Plain-text document sources
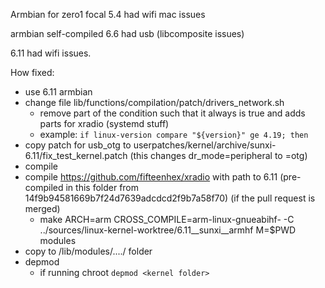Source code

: Armbian for zero1 focal 5.4 had wifi mac issues

armbian self-compiled 6.6 had usb (libcomposite issues)

6.11 had wifi issues. 

How fixed:
- use 6.11 armbian
- change file lib/functions/compilation/patch/drivers_network.sh
  - remove part of the condition such that it always is true and adds parts for xradio (systemd stuff)
  - example: `if linux-version compare "${version}" ge 4.19; then`
- copy patch for usb_otg to userpatches/kernel/archive/sunxi-6.11/fix_test_kernel.patch (this changes dr_mode=peripheral to =otg)
- compile
- compile https://github.com/fifteenhex/xradio with path to 6.11 (pre-compiled in this folder from 14f9b94581669b7f24d7639adcdcd2f9b7a58f70) (if the pull request is merged)
  - make ARCH=arm CROSS_COMPILE=arm-linux-gnueabihf- -C ../sources/linux-kernel-worktree/6.11__sunxi__armhf M=$PWD modules
- copy to /lib/modules/..../ folder
- depmod
  - if running chroot `depmod <kernel folder>`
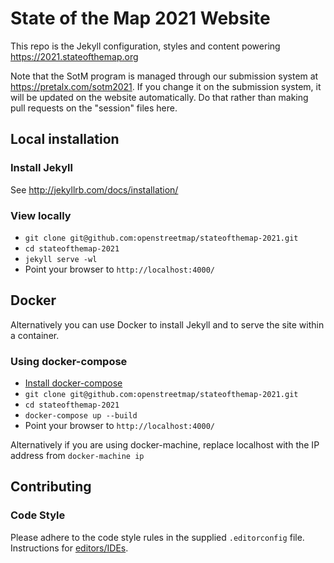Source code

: # State of the Map 2021 Website

This repo is the Jekyll configuration, styles and content powering https://2021.stateofthemap.org

Note that the SotM program is managed through our submission system at https://pretalx.com/sotm2021. If you change it on the submission system, it will be updated on the website automatically. Do that rather than making pull requests on the "session" files here.

## Local installation

### Install Jekyll

See http://jekyllrb.com/docs/installation/

### View locally

* `git clone git@github.com:openstreetmap/stateofthemap-2021.git`
* `cd stateofthemap-2021`
* `jekyll serve -wl`
* Point your browser to `http://localhost:4000/`

## Docker

Alternatively you can use Docker to install Jekyll and to serve the site within a container.

### Using docker-compose

* [Install docker-compose](https://docs.docker.com/compose/install/)
* `git clone git@github.com:openstreetmap/stateofthemap-2021.git`
* `cd stateofthemap-2021`
* `docker-compose up --build`
* Point your browser to `http://localhost:4000/`

Alternatively if you are using docker-machine, replace localhost with the IP address from `docker-machine ip`

## Contributing

### Code Style

Please adhere to the code style rules in the supplied `.editorconfig` file. Instructions for [editors/IDEs](https://editorconfig.org/#download).
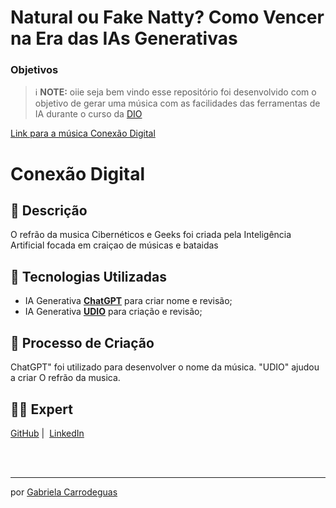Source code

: # Natural ou Fake Natty? Como Vencer na Era das IAs Generativas


### Objetivos

 > ℹ️ **NOTE:** oiie seja bem vindo esse repositório foi desenvolvido com o objetivo de gerar uma música  com as facilidades das ferramentas de IA  durante o curso da [DIO](https://dio.me)


[Link para a música Conexão Digital]( https://www.udio.com/songs/pFRw5MEytzQUuG4ddxjAwT)



# Conexão Digital

## 📒 Descrição
O refrão da musica Cibernéticos e Geeks foi criada pela Inteligência Artificial focada em craiçao de músicas e bataidas

## 🤖 Tecnologias Utilizadas
- IA Generativa **[ChatGPT](https://chat.openai.com)** para criar nome  e revisão;
- IA Generativa **[UDIO](https://www.udio.com/my-creations)** para criação e revisão;


## 🧐 Processo de Criação
ChatGPT" foi utilizado para desenvolver o nome da música. "UDIO" ajudou a criar O refrão da musica.


## 👨‍💻 Expert

<p>
    <a href="https://github.com/GabiCarrodeguas">
    GitHub</a>&nbsp;|&nbsp;
    <a href="https://www.linkedin.com/in/gabriela-carrodeguas/">LinkedIn</a>
</p>
<br/><br/>
<p>

---

 por [Gabriela Carrodeguas ](https://github.com/felipeAguiarCode)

Your assignment
The reply should hold the lines from the top of the records through the line containing "- compile https://github.com/fifteenhex/xradio", reproduced exactly, and no pictures.

Answer for the task
Source code

: Armbian for zero1 focal 5.4 had wifi mac issues

armbian self-compiled 6.6 had usb (libcomposite issues)

6.11 had wifi issues. 

How fixed:
- use 6.11 armbian
- change file lib/functions/compilation/patch/drivers_network.sh
  - remove part of the condition such that it always is true and adds parts for xradio (systemd stuff)
  - example: `if linux-version compare "${version}" ge 4.19; then`
- copy patch for usb_otg to userpatches/kernel/archive/sunxi-6.11/fix_test_kernel.patch (this changes dr_mode=peripheral to =otg)
- compile
- compile https://github.com/fifteenhex/xradio with path to 6.11 (pre-compiled in this folder from 14f9b94581669b7f24d7639adcdcd2f9b7a58f70) (if the pull request is merged)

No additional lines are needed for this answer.